Open sparsecoder opened this issue 5 years ago • 7 comments

I'm wondering if there is an easy way to select specific columns (or rows, tubes, etc.) using a boolean mask.

In matlab it looks like

Z = rand(N,K) > 0.5; %boolean matrix
X = randn(M,K);
A = X(:, Z(:,3));

sparsecoder avatar Sep 30 '18 21:09 sparsecoder

We have two things for this:

  1. the xt::filter view that allows you to filter an expression by a boolean condition https://xtensor.readthedocs.io/en/latest/view.html?highlight=xt%3A%3Akeep#filter-views
  2. the xt::keep and xt::drop slices https://xtensor.readthedocs.io/en/latest/view.html?highlight=xt%3A%3Akeep that you could use in conjunction with xt::nonzero

Cheers!

wolfv avatar Oct 02 '18 14:10 wolfv

Thanks for your feedback. The filter view will not work because I need to do a matrix multiply after selecting the columns.
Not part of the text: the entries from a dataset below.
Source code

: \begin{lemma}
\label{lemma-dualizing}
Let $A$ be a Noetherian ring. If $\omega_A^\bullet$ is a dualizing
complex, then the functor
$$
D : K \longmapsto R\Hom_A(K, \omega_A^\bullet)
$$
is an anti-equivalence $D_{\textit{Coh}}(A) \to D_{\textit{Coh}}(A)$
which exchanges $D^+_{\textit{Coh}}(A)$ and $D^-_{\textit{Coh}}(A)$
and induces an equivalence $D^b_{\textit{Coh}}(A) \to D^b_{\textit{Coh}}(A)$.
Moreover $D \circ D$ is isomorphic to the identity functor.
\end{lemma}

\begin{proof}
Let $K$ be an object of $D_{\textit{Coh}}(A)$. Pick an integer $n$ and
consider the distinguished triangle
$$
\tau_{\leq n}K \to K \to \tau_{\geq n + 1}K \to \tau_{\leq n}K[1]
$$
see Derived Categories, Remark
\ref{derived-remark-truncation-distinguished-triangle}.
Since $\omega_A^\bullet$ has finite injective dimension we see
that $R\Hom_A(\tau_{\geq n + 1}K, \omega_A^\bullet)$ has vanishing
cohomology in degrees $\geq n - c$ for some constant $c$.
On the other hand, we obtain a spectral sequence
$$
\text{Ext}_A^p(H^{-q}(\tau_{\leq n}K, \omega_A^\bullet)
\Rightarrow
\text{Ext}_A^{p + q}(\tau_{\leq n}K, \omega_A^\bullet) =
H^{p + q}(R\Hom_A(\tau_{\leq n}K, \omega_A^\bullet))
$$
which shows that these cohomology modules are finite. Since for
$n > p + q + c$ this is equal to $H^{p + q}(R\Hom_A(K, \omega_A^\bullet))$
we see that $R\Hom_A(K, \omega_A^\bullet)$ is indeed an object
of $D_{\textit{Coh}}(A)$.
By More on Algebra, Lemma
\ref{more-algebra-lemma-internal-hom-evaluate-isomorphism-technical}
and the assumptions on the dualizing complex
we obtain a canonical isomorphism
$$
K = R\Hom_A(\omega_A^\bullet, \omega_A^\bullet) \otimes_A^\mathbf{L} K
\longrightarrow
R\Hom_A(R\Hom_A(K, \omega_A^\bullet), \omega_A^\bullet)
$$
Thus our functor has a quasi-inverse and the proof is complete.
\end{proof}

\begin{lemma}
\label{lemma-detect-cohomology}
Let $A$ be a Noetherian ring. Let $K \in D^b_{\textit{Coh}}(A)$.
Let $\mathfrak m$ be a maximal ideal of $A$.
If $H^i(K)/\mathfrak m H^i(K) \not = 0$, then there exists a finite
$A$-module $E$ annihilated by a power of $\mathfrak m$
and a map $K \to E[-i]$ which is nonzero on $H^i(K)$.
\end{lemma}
I tried this with nonzero() but it will not compile:

size_t M = 6, K = 12, N = 30;
auto Z = random::brnrnd({M,N}, 0.5); // xtensor<bool,2>
auto X = random::nrmrnd({P,N})); // xtensor<double,2>

size_t k = 3;
auto zk = view(Z, k, all());
xt::xtensor<double,2> A( view(Y, all(), keep(nonzero(zk))) ); //compile error
std:: cout << linalg::dot(transpose(A), random::nrmrnd({M,size_t(1)})) << std::endl;

The compile error is possibly because the return type of nonzero() isn't the expected input of keep(). It compiles and runs if I use, e.g. keep(1,5,12,17).

What would it take to add a slicing function like keep() and drop() that takes a boolean array/tensor the same size as the corresponding dimension?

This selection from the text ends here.